Stored data

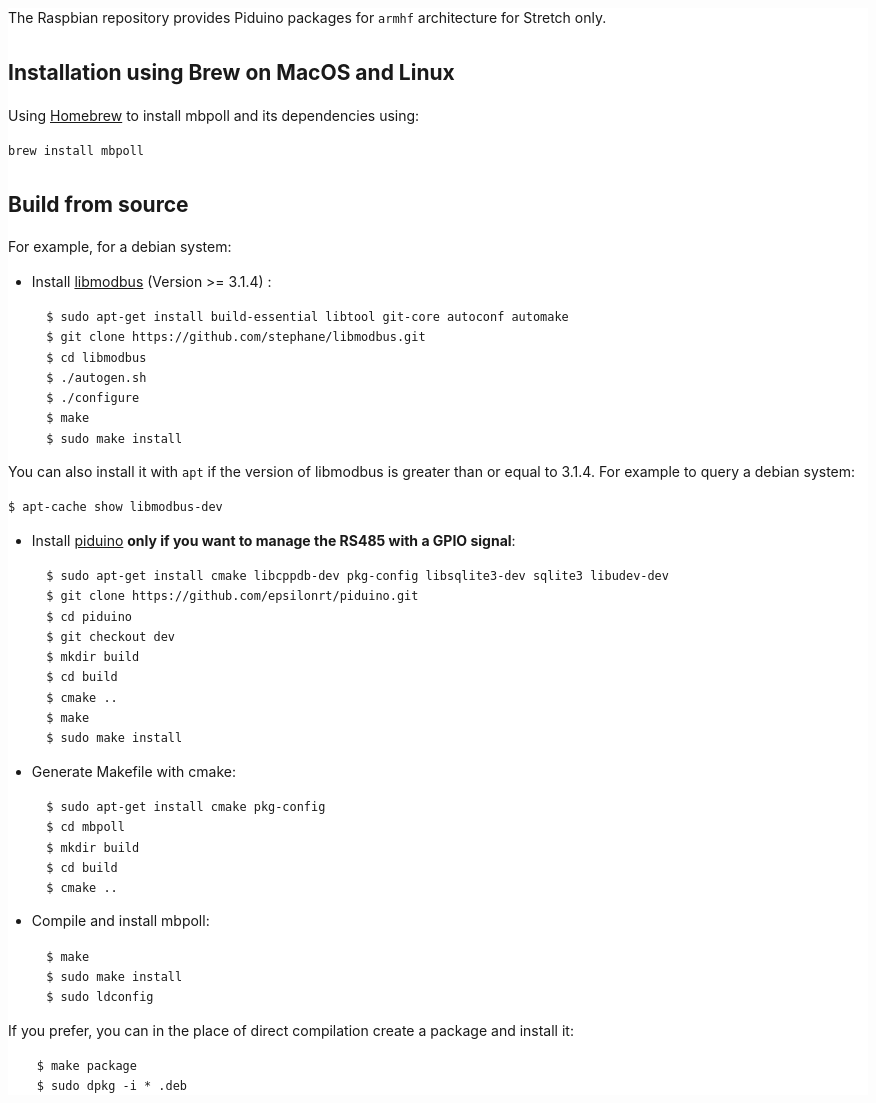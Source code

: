 The Raspbian repository provides Piduino packages for `armhf` architecture for Stretch only.

## Installation using Brew on MacOS and Linux
Using [Homebrew](https://github.com/Homebrew/brew) to install mbpoll and its dependencies using:

`brew install mbpoll`


## Build from source

For example, for a debian system:

* Install [libmodbus](https://github.com/stephane/libmodbus.git) (Version >= 3.1.4) :

        $ sudo apt-get install build-essential libtool git-core autoconf automake
        $ git clone https://github.com/stephane/libmodbus.git
        $ cd libmodbus
        $ ./autogen.sh
        $ ./configure
        $ make
        $ sudo make install

You can also install it with `apt` if the version of libmodbus is greater than or equal to 3.1.4.
For example to query a debian system:

    $ apt-cache show libmodbus-dev

* Install [piduino](https://github.com/epsilonrt/piduino/tree/dev) **only if you want to manage the RS485 with a GPIO signal**:

        $ sudo apt-get install cmake libcppdb-dev pkg-config libsqlite3-dev sqlite3 libudev-dev
        $ git clone https://github.com/epsilonrt/piduino.git
        $ cd piduino
        $ git checkout dev
        $ mkdir build
        $ cd build
        $ cmake ..
        $ make
        $ sudo make install

* Generate Makefile with cmake:

        $ sudo apt-get install cmake pkg-config
        $ cd mbpoll
        $ mkdir build
        $ cd build
        $ cmake ..

* Compile and install mbpoll:

        $ make
        $ sudo make install
        $ sudo ldconfig

If you prefer, you can in the place of direct compilation create a package and install it:

        $ make package
        $ sudo dpkg -i * .deb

- [WHAT YOU SHOULD DO]: Please report every line among the entries that includes "stephane".

- [WRITTEN ANSWER]:
* Install [libmodbus](https://github.com/stephane/libmodbus.git) (Version >= 3.1.4) :
        $ git clone https://github.com/stephane/libmodbus.git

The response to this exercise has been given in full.